Among the following entries, count the lines that contain "true" and report only the result.

***** Supplied material *****

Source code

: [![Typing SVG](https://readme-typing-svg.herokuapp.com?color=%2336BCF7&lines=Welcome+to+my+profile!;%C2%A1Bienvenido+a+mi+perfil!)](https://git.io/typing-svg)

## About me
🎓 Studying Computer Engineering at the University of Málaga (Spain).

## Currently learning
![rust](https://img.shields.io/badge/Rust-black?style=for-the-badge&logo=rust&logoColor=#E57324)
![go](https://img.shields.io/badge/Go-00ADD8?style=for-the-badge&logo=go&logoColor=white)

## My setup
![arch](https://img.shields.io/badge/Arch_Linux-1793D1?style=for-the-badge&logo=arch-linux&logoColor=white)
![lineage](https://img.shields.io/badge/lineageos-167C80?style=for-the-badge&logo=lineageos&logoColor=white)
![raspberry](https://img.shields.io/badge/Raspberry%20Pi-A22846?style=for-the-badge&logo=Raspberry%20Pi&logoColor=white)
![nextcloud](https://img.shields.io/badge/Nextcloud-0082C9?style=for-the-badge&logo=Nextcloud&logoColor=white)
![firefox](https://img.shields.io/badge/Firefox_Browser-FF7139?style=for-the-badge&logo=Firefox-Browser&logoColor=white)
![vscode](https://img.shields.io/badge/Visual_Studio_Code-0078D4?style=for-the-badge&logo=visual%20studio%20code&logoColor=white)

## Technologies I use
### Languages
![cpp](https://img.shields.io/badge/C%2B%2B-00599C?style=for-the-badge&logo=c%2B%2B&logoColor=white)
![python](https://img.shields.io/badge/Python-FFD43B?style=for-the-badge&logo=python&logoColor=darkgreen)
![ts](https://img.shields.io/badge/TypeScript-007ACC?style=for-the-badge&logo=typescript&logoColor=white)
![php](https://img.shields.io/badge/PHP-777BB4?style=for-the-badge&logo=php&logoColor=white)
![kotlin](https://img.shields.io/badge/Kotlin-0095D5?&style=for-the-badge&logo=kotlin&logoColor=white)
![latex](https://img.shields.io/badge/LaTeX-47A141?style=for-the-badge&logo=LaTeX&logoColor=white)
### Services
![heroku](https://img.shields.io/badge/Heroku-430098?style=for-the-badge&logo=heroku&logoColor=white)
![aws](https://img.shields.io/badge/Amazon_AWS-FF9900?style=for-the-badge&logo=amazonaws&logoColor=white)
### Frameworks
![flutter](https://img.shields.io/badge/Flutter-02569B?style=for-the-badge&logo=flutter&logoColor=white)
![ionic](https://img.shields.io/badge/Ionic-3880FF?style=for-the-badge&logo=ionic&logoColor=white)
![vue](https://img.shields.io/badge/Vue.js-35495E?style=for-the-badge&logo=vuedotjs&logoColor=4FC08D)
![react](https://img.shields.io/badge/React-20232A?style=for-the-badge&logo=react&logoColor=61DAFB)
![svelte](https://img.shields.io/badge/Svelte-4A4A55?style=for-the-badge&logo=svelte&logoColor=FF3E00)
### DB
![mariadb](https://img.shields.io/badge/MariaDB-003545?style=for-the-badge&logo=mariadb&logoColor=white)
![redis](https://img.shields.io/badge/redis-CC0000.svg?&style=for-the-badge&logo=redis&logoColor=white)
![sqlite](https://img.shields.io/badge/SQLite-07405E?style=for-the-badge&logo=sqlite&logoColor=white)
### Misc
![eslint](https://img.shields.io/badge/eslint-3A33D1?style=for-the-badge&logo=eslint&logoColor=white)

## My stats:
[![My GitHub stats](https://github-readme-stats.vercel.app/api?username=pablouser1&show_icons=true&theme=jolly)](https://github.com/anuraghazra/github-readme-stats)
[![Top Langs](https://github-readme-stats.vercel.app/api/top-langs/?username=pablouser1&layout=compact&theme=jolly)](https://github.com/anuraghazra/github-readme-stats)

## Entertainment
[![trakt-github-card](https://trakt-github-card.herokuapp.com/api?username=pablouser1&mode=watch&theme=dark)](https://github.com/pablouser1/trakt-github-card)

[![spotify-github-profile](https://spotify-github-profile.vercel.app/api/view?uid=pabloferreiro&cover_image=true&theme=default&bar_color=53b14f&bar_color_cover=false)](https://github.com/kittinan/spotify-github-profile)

*****

**The answer:**
2